Another study using the FarmDESIGN model of eight farms with varying levels of diversity and market orientation in the province had revealed negative nitrogen (N) and phosphorus (P) balances, clearly showing N and P mining in all eight farms. A similar study in Ratanakiri province in Cambodia showed similar results, suggesting that neither the farm’s plant and animal diversity, nor its degree of market orientation, influences the farm soil’s nutrient levels.

Variations on this method

Linking to IMPACT

Alliance scientists in collaboration with scientists from the Farming Systems Ecology group of Wageningen University & Research have developed a conceptual approach and a method which connects global to a farm level analysis. It integrates two simulation models – an economic global model, the IMPACT model, with FarmDESIGN. The integrated IMPACT – FarmDESIGN method can be applied to assess synergies and trade-offs between crop diversity conservation, nutrition, environmental protection and human nutrition considering possible future scenarios in the variety of sites and large-scale scenarios. The integrated IMPACT – FarmDESIGN method improves understanding of the motivation of farmers to practice mono-cropped systems versus biodiverse systems and design adequate policies. Our results can be also useful for farmers to help design their farms in a way that would better meet their complex needs.

Expanding FarmDESIGN

Researchers have improved FarmDESIGN by including two new entity types: ‘Household’ and ‘Household member’, and three new modules: ‘Household budget’, ‘Household labor’, and ‘Household nutrition’.

The new modules expand the scope of FarmDESIGN to conduct multi-objective optimization from the perspective of the farm household, rather than just the farm enterprise.
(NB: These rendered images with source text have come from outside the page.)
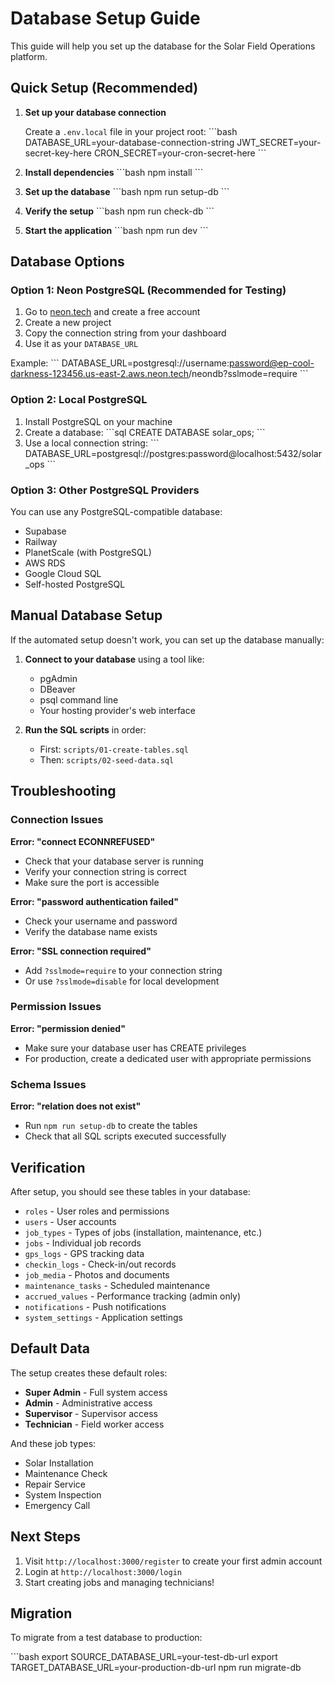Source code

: # Database Setup Guide

This guide will help you set up the database for the Solar Field Operations platform.

## Quick Setup (Recommended)

1. **Set up your database connection**
   
   Create a `.env.local` file in your project root:
   \`\`\`bash
   DATABASE_URL=your-database-connection-string
   JWT_SECRET=your-secret-key-here
   CRON_SECRET=your-cron-secret-here
   \`\`\`

2. **Install dependencies**
   \`\`\`bash
   npm install
   \`\`\`

3. **Set up the database**
   \`\`\`bash
   npm run setup-db
   \`\`\`

4. **Verify the setup**
   \`\`\`bash
   npm run check-db
   \`\`\`

5. **Start the application**
   \`\`\`bash
   npm run dev
   \`\`\`

## Database Options

### Option 1: Neon PostgreSQL (Recommended for Testing)

1. Go to [neon.tech](https://neon.tech) and create a free account
2. Create a new project
3. Copy the connection string from your dashboard
4. Use it as your `DATABASE_URL`

Example:
\`\`\`
DATABASE_URL=postgresql://username:password@ep-cool-darkness-123456.us-east-2.aws.neon.tech/neondb?sslmode=require
\`\`\`

### Option 2: Local PostgreSQL

1. Install PostgreSQL on your machine
2. Create a database:
   \`\`\`sql
   CREATE DATABASE solar_ops;
   \`\`\`
3. Use a local connection string:
   \`\`\`
   DATABASE_URL=postgresql://postgres:password@localhost:5432/solar_ops
   \`\`\`

### Option 3: Other PostgreSQL Providers

You can use any PostgreSQL-compatible database:
- Supabase
- Railway
- PlanetScale (with PostgreSQL)
- AWS RDS
- Google Cloud SQL
- Self-hosted PostgreSQL

## Manual Database Setup

If the automated setup doesn't work, you can set up the database manually:

1. **Connect to your database** using a tool like:
   - pgAdmin
   - DBeaver
   - psql command line
   - Your hosting provider's web interface

2. **Run the SQL scripts** in order:
   - First: `scripts/01-create-tables.sql`
   - Then: `scripts/02-seed-data.sql`

## Troubleshooting

### Connection Issues

**Error: "connect ECONNREFUSED"**
- Check that your database server is running
- Verify your connection string is correct
- Make sure the port is accessible

**Error: "password authentication failed"**
- Check your username and password
- Verify the database name exists

**Error: "SSL connection required"**
- Add `?sslmode=require` to your connection string
- Or use `?sslmode=disable` for local development

### Permission Issues

**Error: "permission denied"**
- Make sure your database user has CREATE privileges
- For production, create a dedicated user with appropriate permissions

### Schema Issues

**Error: "relation does not exist"**
- Run `npm run setup-db` to create the tables
- Check that all SQL scripts executed successfully

## Verification

After setup, you should see these tables in your database:

- `roles` - User roles and permissions
- `users` - User accounts
- `job_types` - Types of jobs (installation, maintenance, etc.)
- `jobs` - Individual job records
- `gps_logs` - GPS tracking data
- `checkin_logs` - Check-in/out records
- `job_media` - Photos and documents
- `maintenance_tasks` - Scheduled maintenance
- `accrued_values` - Performance tracking (admin only)
- `notifications` - Push notifications
- `system_settings` - Application settings

## Default Data

The setup creates these default roles:
- **Super Admin** - Full system access
- **Admin** - Administrative access
- **Supervisor** - Supervisor access
- **Technician** - Field worker access

And these job types:
- Solar Installation
- Maintenance Check
- Repair Service
- System Inspection
- Emergency Call

## Next Steps

1. Visit `http://localhost:3000/register` to create your first admin account
2. Login at `http://localhost:3000/login`
3. Start creating jobs and managing technicians!

## Migration

To migrate from a test database to production:

\`\`\`bash
export SOURCE_DATABASE_URL=your-test-db-url
export TARGET_DATABASE_URL=your-production-db-url
npm run migrate-db
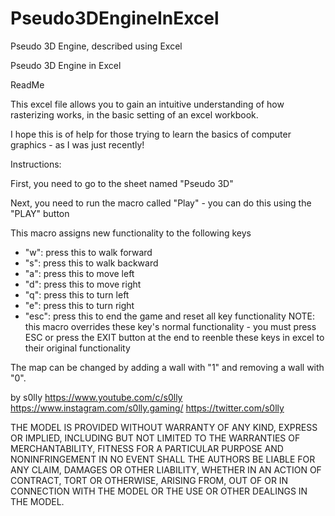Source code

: # Pseudo3DEngineInExcel
Pseudo 3D Engine, described using Excel

Pseudo 3D Engine in Excel


ReadMe

This excel file allows you to gain an intuitive understanding of how rasterizing works, in the basic setting of an excel workbook.

I hope this is of help for those trying to learn the basics of computer graphics - as I was just recently!


Instructions:

First, you need to go to the sheet named "Pseudo 3D"

Next, you need to run the macro called "Play" - you can do this using the "PLAY" button

This macro assigns new functionality to the following keys
 - "w": press this to walk forward
 - "s": press this to walk backward
 - "a": press this to move left
 - "d": press this to move right
 - "q": press this to turn left
 - "e": press this to turn right
 - "esc": press this to end the game and reset all key functionality
NOTE: this macro overrides these key's normal functionality - you must press ESC or press the EXIT button at the end to reenble these keys in excel to their original functionality

The map can be changed by adding a wall with "1" and removing a wall with "0".


by s0lly
https://www.youtube.com/c/s0lly
https://www.instagram.com/s0lly.gaming/
https://twitter.com/s0lly

THE MODEL IS PROVIDED WITHOUT WARRANTY OF ANY KIND, EXPRESS OR IMPLIED, INCLUDING BUT NOT LIMITED TO THE WARRANTIES OF MERCHANTABILITY, FITNESS FOR A PARTICULAR PURPOSE AND NONINFRINGEMENT
IN NO EVENT SHALL THE AUTHORS BE LIABLE FOR ANY CLAIM, DAMAGES OR OTHER LIABILITY, WHETHER IN AN ACTION OF CONTRACT, TORT OR OTHERWISE, ARISING FROM, OUT OF OR IN CONNECTION WITH THE MODEL OR THE USE OR OTHER DEALINGS IN THE MODEL.
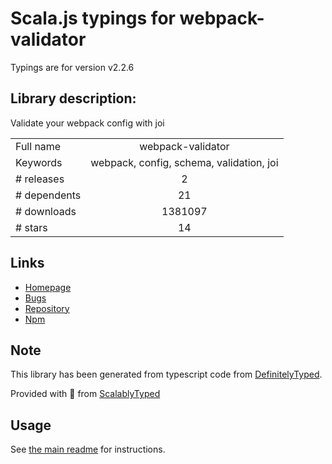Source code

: 
# Scala.js typings for webpack-validator

Typings are for version v2.2.6

## Library description:
Validate your webpack config with joi

|                    |                 |
| ------------------ | :-------------: |
| Full name          | webpack-validator |
| Keywords           | webpack, config, schema, validation, joi |
| # releases         | 2 |
| # dependents       | 21 |
| # downloads        | 1381097 |
| # stars            | 14 |

## Links
- [Homepage](https://github.com/js-dxtools/webpack-validator#readme)
- [Bugs](https://github.com/js-dxtools/webpack-validator/issues)
- [Repository](https://github.com/js-dxtools/webpack-validator)
- [Npm](https://www.npmjs.com/package/webpack-validator)
    


## Note
This library has been generated from typescript code from [DefinitelyTyped](https://definitelytyped.org).

Provided with :purple_heart: from [ScalablyTyped](https://github.com/oyvindberg/ScalablyTyped)

## Usage
See [the main readme](../../readme.md) for instructions.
The new ‘Household budget’ module includes economic indicators for off-farm activities and the value of consumable food, in addition to the total value of on-farm production, to calculate the new economic indicator ‘household free budget’. The new ‘Household labor’ module accounts for off-farm work and hired labor, in addition to on-farm work conducted by the farm family, to calculate the new social indicator ‘leisure time’. In the new ‘Household nutrition’ module several indicators related to dietary diversity, nutrient adequacy, and dietary patterns were included to assess the diet quality of the household; the nutrition indicator ‘dietary energy deviation’ is one of them.